Sharing Tivo across multiple residences on a permanent basis is not permitted but what you describe doesn't appear to be such. Biggest problem is the box getting it's nightly service calls but along as you aren't gone too long, I can't see a problem there. 

I have taken my Tivo with us camping in our rv, very nice esp for the kids while on the road. Never re-run guided setup to change channel lineup as what used to watch content already recorded.

You would have to call Tivo and ask them if you are concerned about following their terms of service to the letter but really, under most situations they really can't tell were the Tivo is unless it has phone or Internet access and calls in at night.


----------



## tatergator1 (Mar 27, 2008)

Your Tivo MAK is unique to your specific Tivo.com account. It will always be the same unless you have Tivo Support mess with your main account and create additional accounts. There is nothing wrong with taking the Tivo with you from place to place.

Obviously, the two boxes won't be able to transfer amongst each other, but Tivo Desktop from your Laptop should be fine since both the laptop and the Tivo will be on the same local network. They should function individually just fine. The only other issue you might run into is after initially moving one Tivo and re-doing Guided Setup, your Season Passes might not properly update to the new channels. Otherwise, everything should be fine.


----------



## scandia101 (Oct 20, 2007)

Will that set up work? yes, of course it will. Tatergator1 is correct about the SP's not updating to the new channel number. Everything that has already been scheduled will stay scheduled for the old channel number, as new guide data comes in, the new channels will be used but a "clear program information and to do list" will take care of that.
Is it legal?

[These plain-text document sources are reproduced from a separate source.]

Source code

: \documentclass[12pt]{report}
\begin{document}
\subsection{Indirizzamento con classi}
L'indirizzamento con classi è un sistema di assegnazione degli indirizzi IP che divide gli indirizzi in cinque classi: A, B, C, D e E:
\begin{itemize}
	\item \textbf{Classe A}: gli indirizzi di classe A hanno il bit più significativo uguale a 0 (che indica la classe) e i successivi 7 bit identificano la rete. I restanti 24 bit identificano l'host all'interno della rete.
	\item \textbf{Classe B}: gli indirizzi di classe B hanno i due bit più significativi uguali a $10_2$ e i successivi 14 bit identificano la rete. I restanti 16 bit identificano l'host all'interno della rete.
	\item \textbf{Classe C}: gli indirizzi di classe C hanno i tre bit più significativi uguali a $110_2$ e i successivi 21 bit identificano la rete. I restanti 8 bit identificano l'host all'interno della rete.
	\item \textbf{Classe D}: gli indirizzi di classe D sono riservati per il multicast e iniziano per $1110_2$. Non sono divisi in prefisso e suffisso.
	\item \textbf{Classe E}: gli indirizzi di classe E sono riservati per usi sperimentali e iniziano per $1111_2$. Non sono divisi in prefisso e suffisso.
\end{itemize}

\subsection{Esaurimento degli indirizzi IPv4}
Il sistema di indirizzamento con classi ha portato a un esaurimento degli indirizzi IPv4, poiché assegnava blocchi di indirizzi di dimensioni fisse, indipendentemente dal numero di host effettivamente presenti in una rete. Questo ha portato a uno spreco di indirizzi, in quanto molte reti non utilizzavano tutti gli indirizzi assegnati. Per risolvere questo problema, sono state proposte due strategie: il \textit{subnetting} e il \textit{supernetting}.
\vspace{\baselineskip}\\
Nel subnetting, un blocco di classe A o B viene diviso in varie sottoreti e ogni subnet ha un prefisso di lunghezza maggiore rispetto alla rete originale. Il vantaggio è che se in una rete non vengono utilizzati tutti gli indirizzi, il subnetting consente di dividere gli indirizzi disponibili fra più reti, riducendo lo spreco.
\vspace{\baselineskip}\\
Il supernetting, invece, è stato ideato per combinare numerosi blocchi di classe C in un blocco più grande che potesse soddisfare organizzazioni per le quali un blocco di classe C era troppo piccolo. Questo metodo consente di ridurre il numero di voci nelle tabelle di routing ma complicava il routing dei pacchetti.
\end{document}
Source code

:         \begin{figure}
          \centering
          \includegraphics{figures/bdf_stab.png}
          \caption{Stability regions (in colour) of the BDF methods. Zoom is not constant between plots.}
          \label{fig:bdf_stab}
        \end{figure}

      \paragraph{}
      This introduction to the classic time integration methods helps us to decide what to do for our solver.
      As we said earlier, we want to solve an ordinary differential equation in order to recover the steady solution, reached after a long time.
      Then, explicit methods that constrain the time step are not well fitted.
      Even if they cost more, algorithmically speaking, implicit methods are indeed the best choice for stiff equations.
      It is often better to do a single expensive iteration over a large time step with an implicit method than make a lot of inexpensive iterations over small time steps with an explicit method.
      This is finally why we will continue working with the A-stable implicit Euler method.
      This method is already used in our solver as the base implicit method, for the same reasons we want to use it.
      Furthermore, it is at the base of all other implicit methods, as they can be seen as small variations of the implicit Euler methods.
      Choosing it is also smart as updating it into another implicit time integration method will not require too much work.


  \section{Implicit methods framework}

Yes.
Is it a violation of the service agreement? Yes, if a non-lifetime MSD subscription is involved. Eboydog's response isn't accurate
Does tivo really care? No. I've never heard of anyone's account or subscription being affected by having tivos from one acount at different locations.


----------



## mr.unnatural (Feb 2, 2006)

I would think that if the Tivos in question are being used by the account holder and not another individual (i.e., a friend, neighbor, or family member that lives elsewhere) then I don't see any issue, especially if it's just a temporary situation. If you tried to do it long term then it might raise a red flag with Tivo.


----------



## CrispyCritter (Feb 28, 2001)

While I seem to remember some mention in the past, I don't see anything in the current service agreement that requires one location (you can't disguise where you are, but that's for other reasons). I see no requirement for use by an account holder.

I think my official TiVos are in 4 different locations , and have been in at least 3 for many years. I've had no problems.


----------



## lessd (Jan 23, 2005)

When you sell a Lifetime TiVo it does go to another home, it may or may not be xfered to the new owner, but TiVo has never saw a different zip come up on a TiVo and done anything about it, as TiVo has no loss in this case. Moving TiVos around should be no problem for TiVo itself as the service is already paid.


----------



## scandia101 (Oct 20, 2007)

CrispyCritter said:


> While I seem to remember some mention in the past, I don't see anything in the current service agreement that requires one location (you can't disguise where you are, but that's for other reasons). I see no requirement for use by an account holder.


I know very well it was there in the past. No doubt about it. 
It's not mentioned in the newest service agreement dated August 20, 2013, but according to that the restrictions on MSD that it lists are only "*some *restrictions that apply..." and it doesn't say where any complete list can be found.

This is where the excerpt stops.